DATA PROVIDED

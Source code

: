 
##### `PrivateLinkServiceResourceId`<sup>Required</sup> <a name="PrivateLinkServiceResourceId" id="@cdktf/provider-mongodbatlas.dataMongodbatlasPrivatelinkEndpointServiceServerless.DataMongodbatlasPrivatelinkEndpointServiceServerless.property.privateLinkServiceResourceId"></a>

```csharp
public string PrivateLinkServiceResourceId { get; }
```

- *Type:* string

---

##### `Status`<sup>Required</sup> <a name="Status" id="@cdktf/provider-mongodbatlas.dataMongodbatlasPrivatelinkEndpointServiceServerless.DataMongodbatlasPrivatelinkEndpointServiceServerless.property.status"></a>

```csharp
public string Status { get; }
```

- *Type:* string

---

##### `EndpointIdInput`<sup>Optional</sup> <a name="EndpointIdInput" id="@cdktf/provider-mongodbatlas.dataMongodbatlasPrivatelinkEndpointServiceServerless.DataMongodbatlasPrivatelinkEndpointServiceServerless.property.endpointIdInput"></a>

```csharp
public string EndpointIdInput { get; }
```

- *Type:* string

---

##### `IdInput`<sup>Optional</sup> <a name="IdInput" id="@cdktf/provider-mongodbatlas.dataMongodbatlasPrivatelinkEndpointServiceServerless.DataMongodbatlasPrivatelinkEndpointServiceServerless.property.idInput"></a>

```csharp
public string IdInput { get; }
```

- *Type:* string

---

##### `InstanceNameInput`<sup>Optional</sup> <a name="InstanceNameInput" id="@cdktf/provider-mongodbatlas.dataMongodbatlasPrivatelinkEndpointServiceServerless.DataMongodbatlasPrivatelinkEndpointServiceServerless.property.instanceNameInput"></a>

WHAT YOU NEED TO DO
Take each line from the preceding material that contains "PrivateLinkServiceResourceId" and copy it.

RESULT BELOW
##### `PrivateLinkServiceResourceId`<sup>Required</sup> <a name="PrivateLinkServiceResourceId" id="@cdktf/provider-mongodbatlas.dataMongodbatlasPrivatelinkEndpointServiceServerless.DataMongodbatlasPrivatelinkEndpointServiceServerless.property.privateLinkServiceResourceId"></a>
public string PrivateLinkServiceResourceId { get; }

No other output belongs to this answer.